Olho para meu relógio. Meia-noite e eu acabo de pôr os pés em minha sala. O sofá rasgado e o tapete ralo no qual me sento nesse instante parecem me encarar de uma forma intensa, como se eu não desse a eles a devida atenção e o menor carinho. Estavam certos. Eu nunca gostei mesmo de ficar nesse aposento. Só passava por aqui pois possuo apenas uma porta de entrada na casa e não tinha como eu desviar de caminho. Mas se antes eu desprezava este lugar, agora me assusto com ele. Fico com vergonha de mim e vou em direção a meu quarto. Lá sim, me reconheço como gente pertencente a este mundo.
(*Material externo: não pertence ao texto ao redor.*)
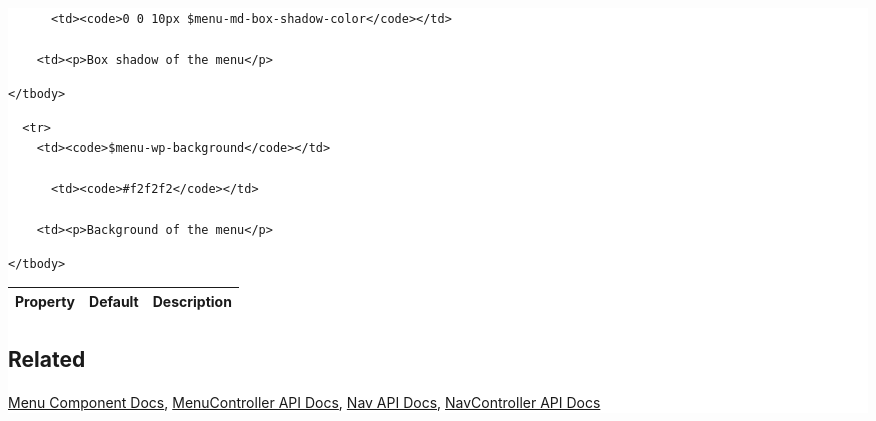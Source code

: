           <td><code>0 0 10px $menu-md-box-shadow-color</code></td>
        
        <td><p>Box shadow of the menu</p>
</td>
      </tr>
      
    </tbody>
  </table>
  
  <table ng-show="active === 'wp'" id="sass-wp" class="table param-table" style="margin:0;">
    <thead>
      <tr>
        <th>Property</th>
        <th>Default</th>
        <th>Description</th>
      </tr>
    </thead>
    <tbody>
      
      <tr>
        <td><code>$menu-wp-background</code></td>
        
          <td><code>#f2f2f2</code></td>
        
        <td><p>Background of the menu</p>
</td>
      </tr>
      
    </tbody>
  </table>
  
</div>





<h2><a class="anchor" name="related" href="#related"></a>Related</h2>

<a href="/docs/components#menus">Menu Component Docs</a>,
<a href="../../app/MenuController">MenuController API Docs</a>,
<a href="../../nav/Nav">Nav API Docs</a>,
<a href="../../nav/NavController">NavController API Docs</a>




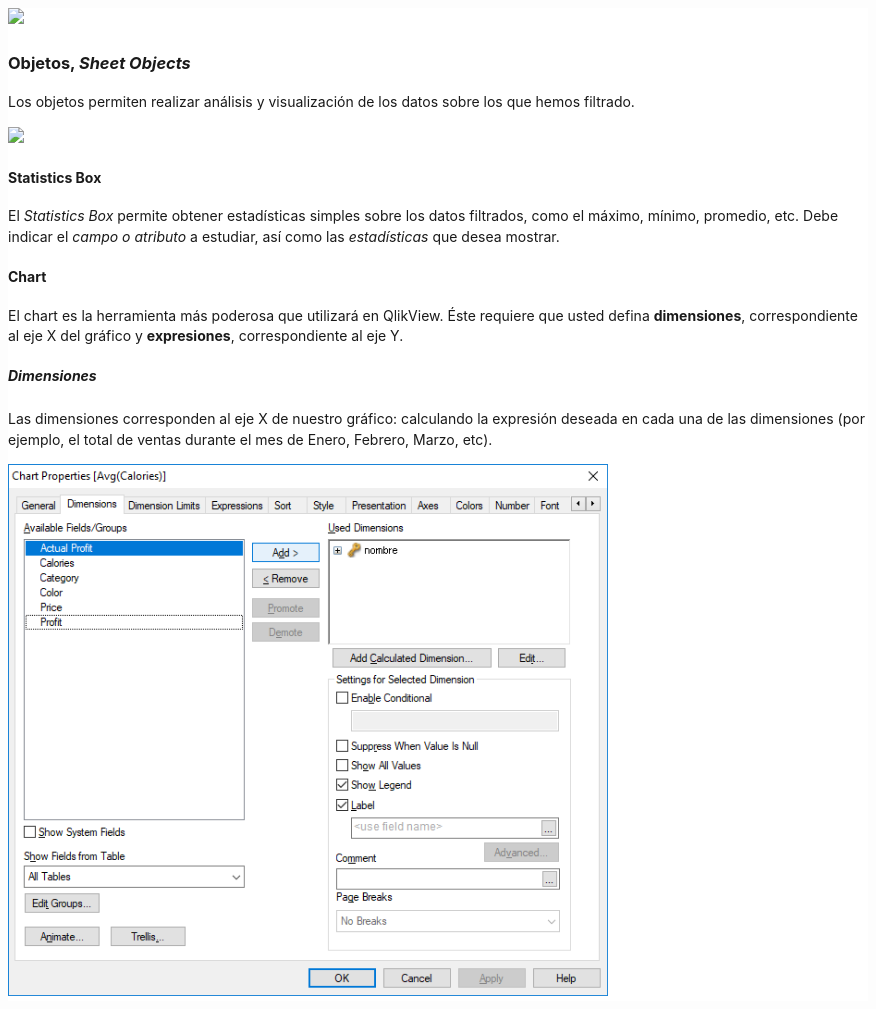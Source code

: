 <img src="https://raw.githubusercontent.com/franzwr/apunte_bi/master/imgs/5a.png" width="300px"/>

### Objetos, *Sheet Objects*

Los objetos permiten realizar análisis y visualización de los datos sobre los que hemos filtrado.

<img src="https://raw.githubusercontent.com/franzwr/apunte_bi/master/imgs/6.png" width="300px"/>

#### Statistics Box

El *Statistics Box* permite obtener estadísticas simples sobre los datos filtrados, como el máximo, mínimo, promedio, etc. Debe indicar el *campo o atributo* a estudiar, así como las *estadísticas* que desea mostrar.

#### Chart

El chart es la herramienta más poderosa que utilizará en QlikView. Éste requiere que usted defina **dimensiones**, correspondiente al eje X del gráfico y **expresiones**, correspondiente al eje Y.

##### Dimensiones

Las dimensiones corresponden al eje X de nuestro gráfico: calculando la expresión deseada en cada una de las dimensiones (por ejemplo, el total de ventas durante el mes de Enero, Febrero, Marzo, etc).

<img src="https://raw.githubusercontent.com/franzwr/apunte_bi/master/imgs/6a.png" width="600px"/>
Estou em meu dormitório. Puxo todo o ar dali para meus pulmões e sinto um alívio momentâneo. Paro e penso: alívio de quê? Da morte de minha amada avó, da traição do imbecil a quem pude chamar de namorado ou dos olhares fixantes e terroristas dos dois simples e abandonados objetos que compõem minha sala? Não sei e essa dúvida é que me incomoda. Tento procurar uma resposta nos outros itens daqui. Primeiro, analiso o ambiente por inteiro. Percebo que minhas roupas e sapatos estão espalhados pelo chão, sem separação de sujos ou limpos. Começo a vê-los de uma outra forma, como se estivessem pedindo socorro dessa confusão na qual eu os coloquei e nunca reparei. Fico angustiada, pois passo a enxergar que quem precisa de ajuda sou eu! Atravesso essa mistura em direção à minha cama, na tentativa de esquecer o que acabo de descobrir. Está vazia, como sempre esteve. Entro silenciosamente em desespero. Nunca tinha percebido que meu travesseiro só tinha o meu perfume, que meu mural só tinha as minhas fotos, que minha suíte só tinha uma escova de dentes... Enfim, que eu sempre fui totalmente sozinha. E é neste lugar, onde fico cada vez mais confusa e atordoada com a vidinha medíocre que levo, que eu me reconheço como gente pertencente a este mundo? Não!
Saio correndo pelo ambiente a que todos, menos eu, chamam de lar. Estou fugindo de quê? Estou tentando encontrar o quê? Tudo e ao mesmo tempo nada. O alívio o qual senti em meu quarto fora a pior sensação que já tive, pois me fez ver que nem meu dormitório, nem as roupas e sapatos abandonados, nem a cama intacta que tenho são capazes de trazer de volta minha identidade. Talvez, ela jamais existiu, porém eu acreditava tê-la. Agora, não acredito em mais nada. Tudo que ocorreu desde o óbito de minha avó até o roubo do carro não passam perto da dor que age em meu corpo. Como num “gran-finale”, me deito naquele mesmo sofá velho e gasto que sempre desprezei, mas que neste momento é o único lugar onde me sinto à vontade para repousar (se o conseguir). Encontro de dois ninguéns. Meu medo foi embora, dando espaço para a aflição tomar conta de mim de vez. Mas nem ela me quer, e quem chega é o sono.
Durmo (querendo nunca mais acordar) e logo pela manhã, meu telefone toca para recomeçar tudo outra vez.